Search the entries for lines that contain the word "Итак", and report each one found.
┌─ DATA EXCERPTS
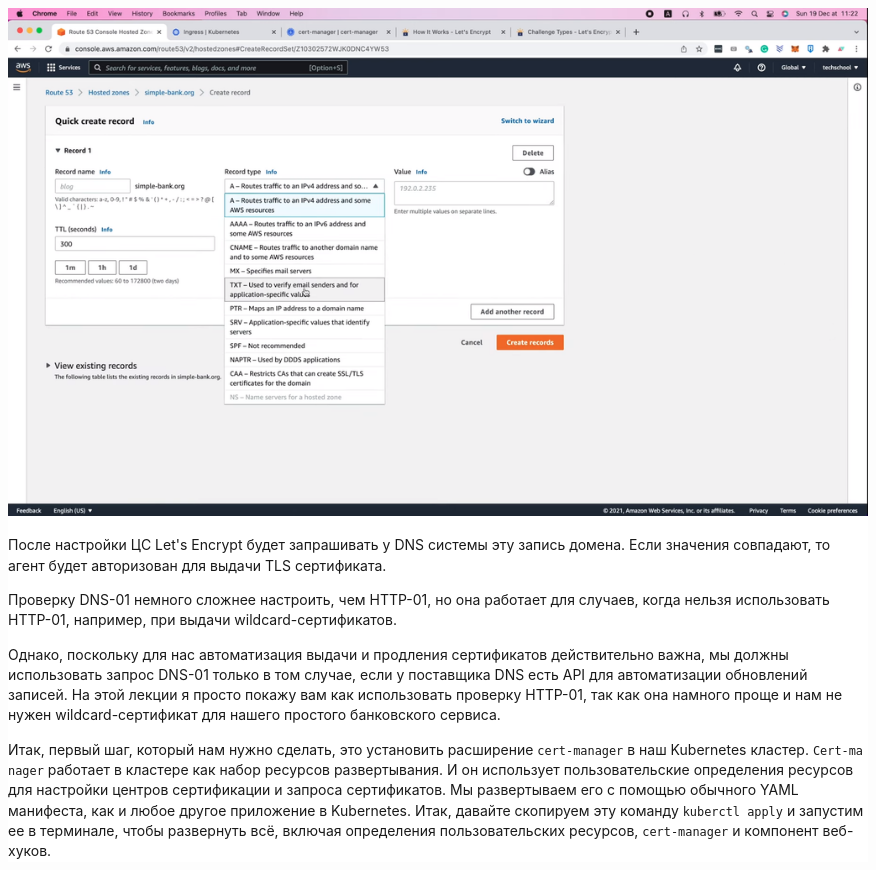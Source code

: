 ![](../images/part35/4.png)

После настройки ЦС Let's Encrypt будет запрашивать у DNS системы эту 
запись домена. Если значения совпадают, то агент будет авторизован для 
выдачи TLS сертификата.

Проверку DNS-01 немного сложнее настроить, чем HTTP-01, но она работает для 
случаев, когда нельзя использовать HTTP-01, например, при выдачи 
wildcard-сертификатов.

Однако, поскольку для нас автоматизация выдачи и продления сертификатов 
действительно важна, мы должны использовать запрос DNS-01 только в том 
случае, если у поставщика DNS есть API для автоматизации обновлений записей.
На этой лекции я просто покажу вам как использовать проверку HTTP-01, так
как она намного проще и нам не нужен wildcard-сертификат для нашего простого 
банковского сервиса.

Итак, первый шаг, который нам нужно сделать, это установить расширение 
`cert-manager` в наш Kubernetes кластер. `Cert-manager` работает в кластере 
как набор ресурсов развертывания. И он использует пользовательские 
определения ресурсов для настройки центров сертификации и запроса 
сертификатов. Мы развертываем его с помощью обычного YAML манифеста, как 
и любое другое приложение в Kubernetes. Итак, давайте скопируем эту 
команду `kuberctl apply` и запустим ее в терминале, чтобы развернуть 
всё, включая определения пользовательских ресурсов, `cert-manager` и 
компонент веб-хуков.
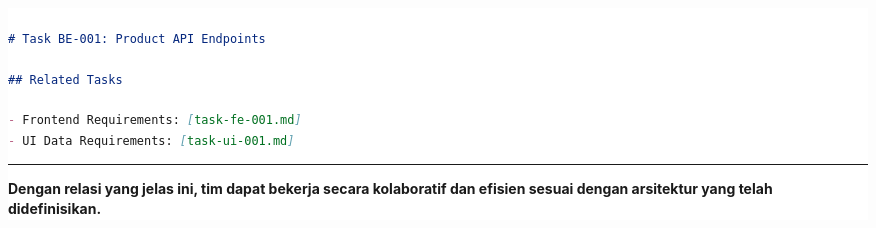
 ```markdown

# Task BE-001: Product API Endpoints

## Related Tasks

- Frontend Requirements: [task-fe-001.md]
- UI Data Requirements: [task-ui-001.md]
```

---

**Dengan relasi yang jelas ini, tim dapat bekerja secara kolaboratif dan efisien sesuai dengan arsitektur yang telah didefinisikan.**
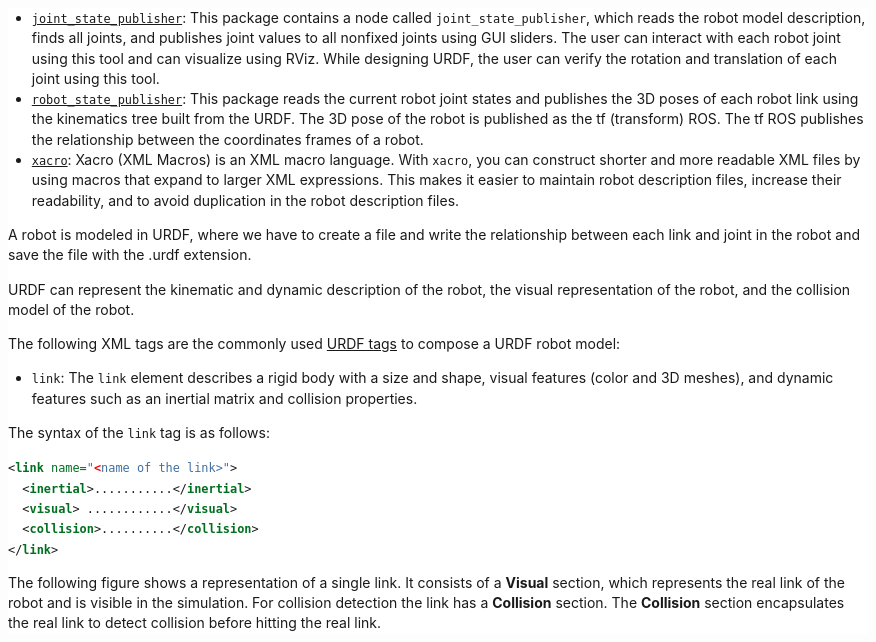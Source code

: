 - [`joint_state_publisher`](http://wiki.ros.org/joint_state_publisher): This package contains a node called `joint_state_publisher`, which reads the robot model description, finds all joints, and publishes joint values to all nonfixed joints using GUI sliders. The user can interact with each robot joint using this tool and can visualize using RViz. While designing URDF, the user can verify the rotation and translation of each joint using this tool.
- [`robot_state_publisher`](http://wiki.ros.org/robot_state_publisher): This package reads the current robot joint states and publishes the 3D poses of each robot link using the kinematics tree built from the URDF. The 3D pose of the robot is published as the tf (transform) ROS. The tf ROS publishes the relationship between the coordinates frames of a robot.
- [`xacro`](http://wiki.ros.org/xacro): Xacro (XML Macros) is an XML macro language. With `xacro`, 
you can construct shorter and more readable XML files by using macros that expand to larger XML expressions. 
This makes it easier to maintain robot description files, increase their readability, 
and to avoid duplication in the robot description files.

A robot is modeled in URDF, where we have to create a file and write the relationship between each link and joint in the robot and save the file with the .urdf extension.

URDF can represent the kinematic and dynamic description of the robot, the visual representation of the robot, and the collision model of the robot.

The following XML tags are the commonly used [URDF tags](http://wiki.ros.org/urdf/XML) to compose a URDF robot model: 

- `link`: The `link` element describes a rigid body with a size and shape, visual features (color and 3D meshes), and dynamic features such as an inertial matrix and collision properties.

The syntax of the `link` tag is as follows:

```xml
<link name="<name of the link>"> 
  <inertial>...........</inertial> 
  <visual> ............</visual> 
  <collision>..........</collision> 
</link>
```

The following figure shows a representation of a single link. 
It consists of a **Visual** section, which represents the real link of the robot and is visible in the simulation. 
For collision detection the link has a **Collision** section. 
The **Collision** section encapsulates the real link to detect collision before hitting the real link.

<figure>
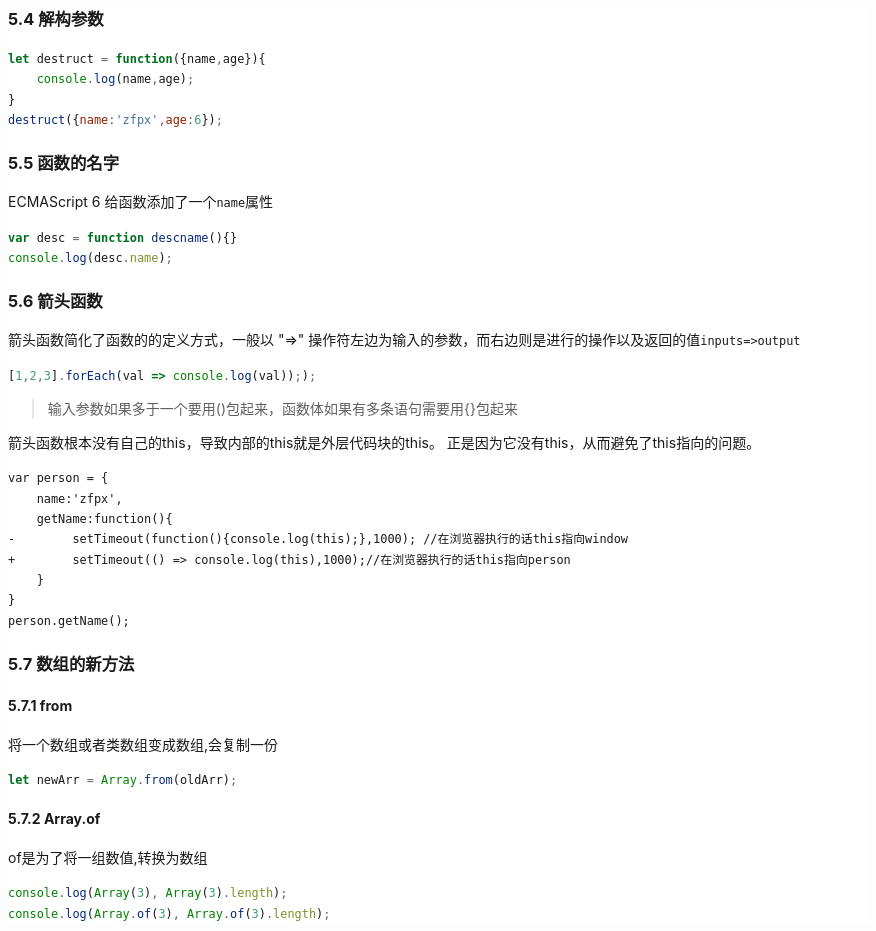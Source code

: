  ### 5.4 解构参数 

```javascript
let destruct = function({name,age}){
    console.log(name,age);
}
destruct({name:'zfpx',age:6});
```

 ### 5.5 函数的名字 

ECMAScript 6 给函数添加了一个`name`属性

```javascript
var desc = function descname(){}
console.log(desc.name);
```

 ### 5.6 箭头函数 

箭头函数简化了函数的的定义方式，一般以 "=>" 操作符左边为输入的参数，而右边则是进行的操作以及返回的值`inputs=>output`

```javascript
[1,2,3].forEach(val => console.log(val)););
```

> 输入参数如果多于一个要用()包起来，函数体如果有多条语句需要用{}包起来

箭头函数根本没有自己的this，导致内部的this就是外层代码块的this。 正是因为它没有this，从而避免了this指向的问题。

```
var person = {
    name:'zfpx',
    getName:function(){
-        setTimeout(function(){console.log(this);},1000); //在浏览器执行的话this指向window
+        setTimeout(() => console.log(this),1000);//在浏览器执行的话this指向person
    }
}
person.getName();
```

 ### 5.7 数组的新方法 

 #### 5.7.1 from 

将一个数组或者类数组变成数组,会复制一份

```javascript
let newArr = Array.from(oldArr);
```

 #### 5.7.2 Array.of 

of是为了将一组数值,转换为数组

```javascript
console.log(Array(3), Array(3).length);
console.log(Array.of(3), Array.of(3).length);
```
└─
▸ SOLUTION FOR THIS TASK
Итак, первый шаг, который нам нужно сделать, это установить расширение 
и любое другое приложение в Kubernetes. Итак, давайте скопируем эту 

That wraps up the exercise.